Posted on June 12, 2011 I Written By

Katherine Rourke is a healthcare journalist who has written about the industry for 30 years. Her work has appeared in all of the leading healthcare industry publications, and she's served as editor in chief of several healthcare B2B sites.

The other day I was at a conference where several EMR industry insiders presented on user interface issues. I’ll confess, I was expecting the usual defensiveness — “our user interface is just fine, it’s just that our users don’t understand it” — but instead heard a lot of earnest discussion about the problems with today’s EMR UIs. The problem is, none of them seemed have any clearly-defined ideas on how those problems will be addressed.

Speakers at the conference, who included vendor reps, clinicians, academics and more, did seem to agree that few EMRs had achieved satisfactory usability. More than one cited research suggesting that many EMR interfaces just don’t cut it.

If there could be said to be any consensus, it was that usability standards were at best a slippery issue and at worst, might force development in the wrong direction by measuring the wrong thing. One speaker noted that even if clinicians were satisfied with a system’s UI, this might not be the best way to study its value, as it doesn’t mean that the system is particularly efficient.

But that could be a bit of a cop-out. According to a HIMSS paper from 2009, there are several methods which could emerge as front-running approaches to measuring usability and efficiency (which, it seems, are too often addressed separately).

Interestingly, the HIMSS authors said that two completely unrelated safety programs might provide some  insight into improving developing EMR usability standards:

* The National Highway Traffic Safety Administration Child Safety Seat Usability Rating Program

According to HIMSS, this program offers several lessons, including that the NHTSA spent two years to develop the program, that  it collected data to see how well its ratings were working, and that officials have been flexible enough to change their standards as the market changes.

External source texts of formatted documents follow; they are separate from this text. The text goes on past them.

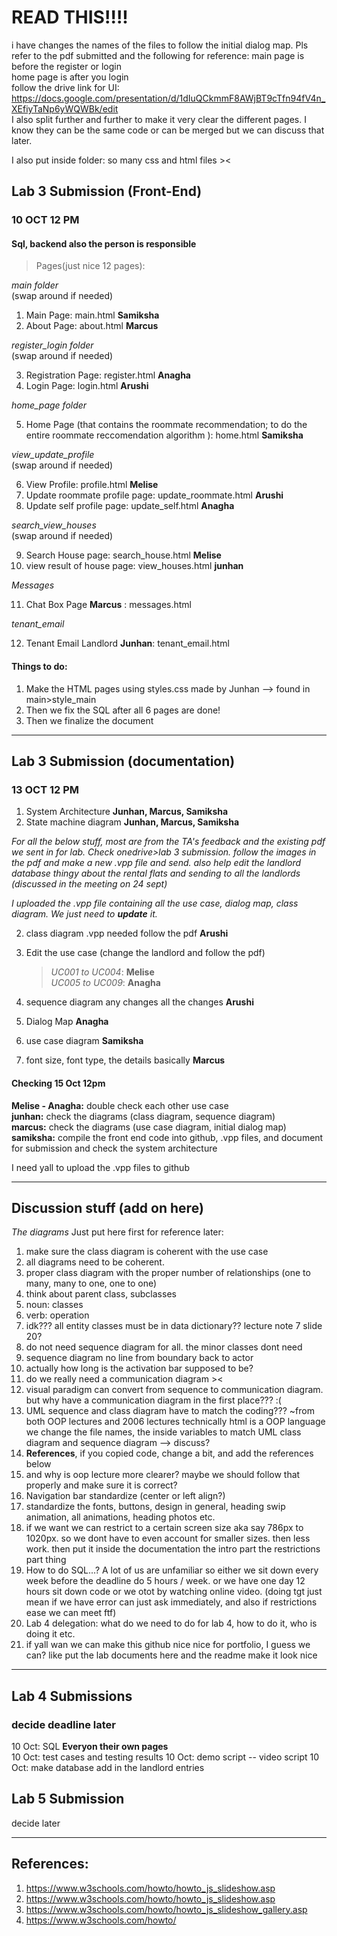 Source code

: # READ THIS!!!!
i have changes the names of the files to follow the initial dialog map. Pls refer to the pdf submitted and the following for reference: 
main page is before the register or login <br>
home page is after you login <br>
follow the drive link for UI: <br>
https://docs.google.com/presentation/d/1dIuQCkmmF8AWjBT9cTfn94fV4n_XEfiyTaNp6yWQWBk/edit
<br>
I also split further and further to make it very clear the different pages. I know they can be the same code or can be merged but we can discuss that later. 

I also put inside folder: so many css and html files ><


## Lab 3 Submission (Front-End)
### **10 OCT 12 PM**
#### Sql, backend also the person is responsible 


> Pages(just nice 12 pages):


*main folder* <br>
(swap around if needed)

1. Main Page: main.html **Samiksha** 
2. About Page: about.html **Marcus** 


*register_login folder* <br>
(swap around if needed) 

3. Registration Page: register.html **Anagha** 
4. Login Page: login.html **Arushi** 


*home_page folder*

5. Home Page (that contains the roommate recommendation; to do the entire roommate reccomendation algorithm ): home.html **Samiksha**


*view_update_profile* <br>
(swap around if needed) 

6. View Profile: profile.html **Melise** 
7. Update roommate profile page: update_roommate.html **Arushi**
8. Update self profile page: update_self.html **Anagha**

*search_view_houses* <br>
(swap around if needed) 

9. Search House page: search_house.html **Melise**
10. view result of house page: view_houses.html **junhan**

*Messages*

11. Chat Box Page **Marcus** : messages.html

*tenant_email*

12. Tenant Email Landlord **Junhan**: tenant_email.html



#### Things to do:
1. Make the HTML pages using styles.css made by Junhan --> found in main>style_main
2. Then we fix the SQL after all 6 pages are done!
3. Then we finalize the document


---

## Lab 3 Submission (documentation)
### **13 OCT 12 PM**

1. System Architecture **Junhan, Marcus, Samiksha**  
2. State machine diagram **Junhan, Marcus, Samiksha**  

*For all the below stuff, most are from the TA's feedback and the existing pdf we sent in for lab. Check onedrive>lab 3 submission. follow the images in the pdf and make a new .vpp file and send. also help edit the landlord database thingy about the rental flats and sending to all the landlords (discussed in the meeting on 24 sept)*

*I uploaded the .vpp file containing all the use case, dialog map, class diagram. We just need to **update** it.*



2. class diagram .vpp needed follow the pdf **Arushi** 
3. Edit the use case (change the landlord and follow the pdf)  

   >*UC001 to UC004*: **Melise**  <br>
   >*UC005 to UC009*: **Anagha**  <br>

4. sequence diagram any changes all the changes  **Arushi**  <br>
5. Dialog Map **Anagha**  <br>
6. use case diagram **Samiksha**  <br>
7. font size, font type, the details basically **Marcus**   <br>


#### Checking 15 Oct 12pm
**Melise - Anagha:** double check each other use case <br>
**junhan:** check the diagrams (class diagram, sequence diagram) <br>
**marcus:** check the diagrams (use case diagram, initial dialog map) <br>
**samiksha:** compile the front end code into github, .vpp files, and document for submission and check the system architecture <br>


I need yall to upload the .vpp files to github<br>

---

## Discussion stuff (add on here)

*The diagrams*
Just put here first for reference later:
1. make sure the class diagram is coherent with the use case
2. all diagrams need to be coherent. 
3. proper class diagram with the proper number of relationships (one to many, many to one, one to one)
4. think about parent class, subclasses 
5. noun: classes
6. verb: operation
7. idk??? all entity classes must be in data dictionary?? lecture note 7 slide 20?
8. do not need sequence diagram for all. the minor classes dont need 
9. sequence diagram no line from boundary back to actor 
10. actually how long is the activation bar supposed to be?
11. do we really need a communication diagram ><
12. visual paradigm can convert from sequence to communication diagram. but why have a communication diagram in the first place??? :(
13. UML sequence and class diagram have to match the coding??? ~from both OOP lectures and 2006 lectures technically html is a OOP language we change the file names, the inside variables to match UML class diagram and sequence diagram --> discuss?
14. **References**, if you copied code, change a bit, and add the references below
15. and why is oop lecture more clearer? maybe we should follow that properly and make sure it is correct? 
16. Navigation bar standardize (center or left align?)
17. standardize the fonts, buttons, design in general, heading swip animation, all animations, heading photos etc. 
18. if we want we can restrict to a certain screen size aka say 786px to 1020px. so we dont have to even account for smaller sizes. then less work. then put it inside the documentation the intro part the restrictions part thing
19. How to do SQL...? A lot of us are unfamiliar so either we sit down every week before the deadline do 5 hours / week. or we have one day 12 hours sit down code or we otot by watching online video. (doing tgt just mean if we have error can just ask immediately, and also if restrictions ease we can meet ftf)
20. Lab 4 delegation: what do we need to do for lab 4, how to do it, who is doing it etc. 
21. if yall wan we can make this github nice nice for portfolio, I guess we can? like put the lab documents here and the readme make it look nice 


----


## Lab 4 Submissions 
### decide deadline later 
10 Oct: SQL **Everyon their own pages**  <br>
10 Oct: test cases and testing results 
10 Oct: demo script -- video script
10 Oct: make database add in the landlord entries

## Lab 5 Submission 

decide later

---
## References:
1. https://www.w3schools.com/howto/howto_js_slideshow.asp
2. https://www.w3schools.com/howto/howto_js_slideshow.asp
3. https://www.w3schools.com/howto/howto_js_slideshow_gallery.asp
4. https://www.w3schools.com/howto/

* FDA and Human Factors Regulation and Guidelines for Device Manufacturers

As some of you may know, the FDA requires device manufacturers to follow Human Factors regs. HIMSS researchers argued that a few aspects of this program can be applied to directly to setting EMR  usability standards, including the requirement that the manufacturer be educated in Human Factors, that manufacturers should adhere to standards set by other standards bodies as well as their own, and that manufacturers must be able to prove Human Factors compliance at any stage of the inspection process.

Folks, I don’t know if the anti-standards talk I heard at the conference was just a bunch of posturing, or whether developing usability standards is a great idea, but this is certainly a hot issue. Where do you stand?  Can the EMR industry benefit from an externally- or even internally-developed set of usability standards, or are there better ways to spend development time?